··· ENTRIES SUPPLIED
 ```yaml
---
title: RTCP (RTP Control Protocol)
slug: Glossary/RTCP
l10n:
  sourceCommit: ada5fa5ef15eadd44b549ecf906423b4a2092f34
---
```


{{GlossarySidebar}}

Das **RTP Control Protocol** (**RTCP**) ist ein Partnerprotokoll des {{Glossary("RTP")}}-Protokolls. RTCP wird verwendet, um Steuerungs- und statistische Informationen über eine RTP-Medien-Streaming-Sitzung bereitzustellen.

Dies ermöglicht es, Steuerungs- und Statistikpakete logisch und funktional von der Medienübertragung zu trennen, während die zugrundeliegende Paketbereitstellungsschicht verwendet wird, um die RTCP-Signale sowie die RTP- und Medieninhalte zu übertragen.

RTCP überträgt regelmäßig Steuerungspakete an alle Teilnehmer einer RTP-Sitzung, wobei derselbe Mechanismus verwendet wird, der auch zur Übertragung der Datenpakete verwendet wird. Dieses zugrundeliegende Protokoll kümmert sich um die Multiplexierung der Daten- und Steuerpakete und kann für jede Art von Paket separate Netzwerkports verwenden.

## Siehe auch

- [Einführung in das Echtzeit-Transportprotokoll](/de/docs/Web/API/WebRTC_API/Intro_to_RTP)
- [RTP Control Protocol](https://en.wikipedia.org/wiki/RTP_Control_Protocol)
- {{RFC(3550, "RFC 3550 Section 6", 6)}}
······
WORK TASK | The line containing "- [Einführung in" and all lines after it, through the end of the entries above, are to be returned exactly and alone.

EXERCISE ANSWER |
- [Einführung in das Echtzeit-Transportprotokoll](/de/docs/Web/API/WebRTC_API/Intro_to_RTP)
- [RTP Control Protocol](https://en.wikipedia.org/wiki/RTP_Control_Protocol)
- {{RFC(3550, "RFC 3550 Section 6", 6)}}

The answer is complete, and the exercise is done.